Boeing Co. (BA) has its strategy on the right track.

The aerospace giant announced Monday plans to enter into a joint venture with aerospace firm Safran in a bid to expand its aftermarket services segment. The tie-in caught the eye of analysts at Credit Suisse.

News of the deal is "yet another reminder of the structural changes Boeing is imposing on the aerospace supply chain in an effort to raise profitability and lower cyclicality by capturing more aftermarket," Credit Suisse analysts said in a note on Tuesday, June 5. Analysts added that "investors and the aerospace industry should start getting used to such news."

It's the latest in a strategic shift that has pushed Boeing ahead of the aerospace pack. According to Credit Suisse, "leadership at Boeing began to recognize that it was leaving profit on the table by following the decades-old convention of relinquishing the aftermarket opportunity to suppliers in return for their assumption of development expense for components on new aircraft."

That very realization has led to a new master plan at Boeing, which Credit Suisse sees taking effect in three phases. The aim is to capture "more OE content with aftermarket-enabling IP," Credit Suisse wrote.

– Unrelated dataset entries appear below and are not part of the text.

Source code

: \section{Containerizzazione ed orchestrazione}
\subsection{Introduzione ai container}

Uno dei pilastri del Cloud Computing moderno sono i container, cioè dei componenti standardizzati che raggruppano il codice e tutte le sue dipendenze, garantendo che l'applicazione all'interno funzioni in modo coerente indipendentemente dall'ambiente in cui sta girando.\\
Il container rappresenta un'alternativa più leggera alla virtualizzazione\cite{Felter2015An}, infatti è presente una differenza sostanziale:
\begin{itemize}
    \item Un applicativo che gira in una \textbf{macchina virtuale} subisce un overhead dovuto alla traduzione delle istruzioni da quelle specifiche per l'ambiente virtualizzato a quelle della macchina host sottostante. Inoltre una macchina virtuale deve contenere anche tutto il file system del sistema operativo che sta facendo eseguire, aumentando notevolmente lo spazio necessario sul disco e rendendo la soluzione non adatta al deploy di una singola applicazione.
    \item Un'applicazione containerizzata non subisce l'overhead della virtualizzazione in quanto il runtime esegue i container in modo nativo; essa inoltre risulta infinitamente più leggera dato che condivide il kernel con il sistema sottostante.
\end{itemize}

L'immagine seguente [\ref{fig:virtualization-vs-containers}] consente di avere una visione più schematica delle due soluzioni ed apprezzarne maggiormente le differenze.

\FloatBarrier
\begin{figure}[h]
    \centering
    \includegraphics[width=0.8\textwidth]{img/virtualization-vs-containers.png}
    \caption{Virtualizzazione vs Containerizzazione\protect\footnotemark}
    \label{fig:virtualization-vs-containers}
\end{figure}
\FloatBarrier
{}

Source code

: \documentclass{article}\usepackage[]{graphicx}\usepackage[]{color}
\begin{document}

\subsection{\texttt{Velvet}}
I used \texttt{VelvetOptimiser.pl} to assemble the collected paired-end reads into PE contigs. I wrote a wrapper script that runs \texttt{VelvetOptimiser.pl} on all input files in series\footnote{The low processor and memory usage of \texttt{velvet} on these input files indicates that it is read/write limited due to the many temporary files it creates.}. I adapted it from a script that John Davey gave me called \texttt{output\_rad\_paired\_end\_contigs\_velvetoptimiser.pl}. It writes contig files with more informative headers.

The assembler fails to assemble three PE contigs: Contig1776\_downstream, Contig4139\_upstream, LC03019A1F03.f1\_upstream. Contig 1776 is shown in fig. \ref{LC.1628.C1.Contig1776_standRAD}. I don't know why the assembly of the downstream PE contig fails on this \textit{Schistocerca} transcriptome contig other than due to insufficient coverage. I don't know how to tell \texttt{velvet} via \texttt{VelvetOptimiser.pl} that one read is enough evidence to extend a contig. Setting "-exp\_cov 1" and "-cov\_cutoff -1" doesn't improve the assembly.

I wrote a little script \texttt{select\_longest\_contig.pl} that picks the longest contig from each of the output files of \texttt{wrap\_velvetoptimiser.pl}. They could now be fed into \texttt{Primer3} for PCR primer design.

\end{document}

First, Boeing is currently enacting a news flow phase to disrupt and add some valuation impact, the analysts said. The mid-2020s will bring an impact phase in which aftermarket sales and profit traction for OEs ought to result in expenses for suppliers. Finally, near 2030, Boeing will enter an equilibrium phase resulting in a "competitive response as new-entrant [original equipment manufacturers] leverage technology from disenfranchised former BA suppliers and expand market share."

What's more, Boeing has been shifting gears in specific key component areas following the implementation of labor-saving automation, Credit Suisse said. Those areas include wings, avionics, propulsion, systems, interiors and actuation. "Where [Boeing] believes more insourcing will yield profitable aftermarket streams," Credit Suisse said.

Credit Suisse rates Boeing stock outperform with a $455 price target, implying about 26% upside for the stock. Boeing shares climbed about 0.22% on Tuesday and are higher 22.5% year to date.

Boeing has curried Wall Street's favor in recent months with a bold strategy for the future of transportation, CEO Dennis Muilenberg told TheStreet last week. According to FactSet data, 69% of analysts who cover Boeing rate it as buy or overweight.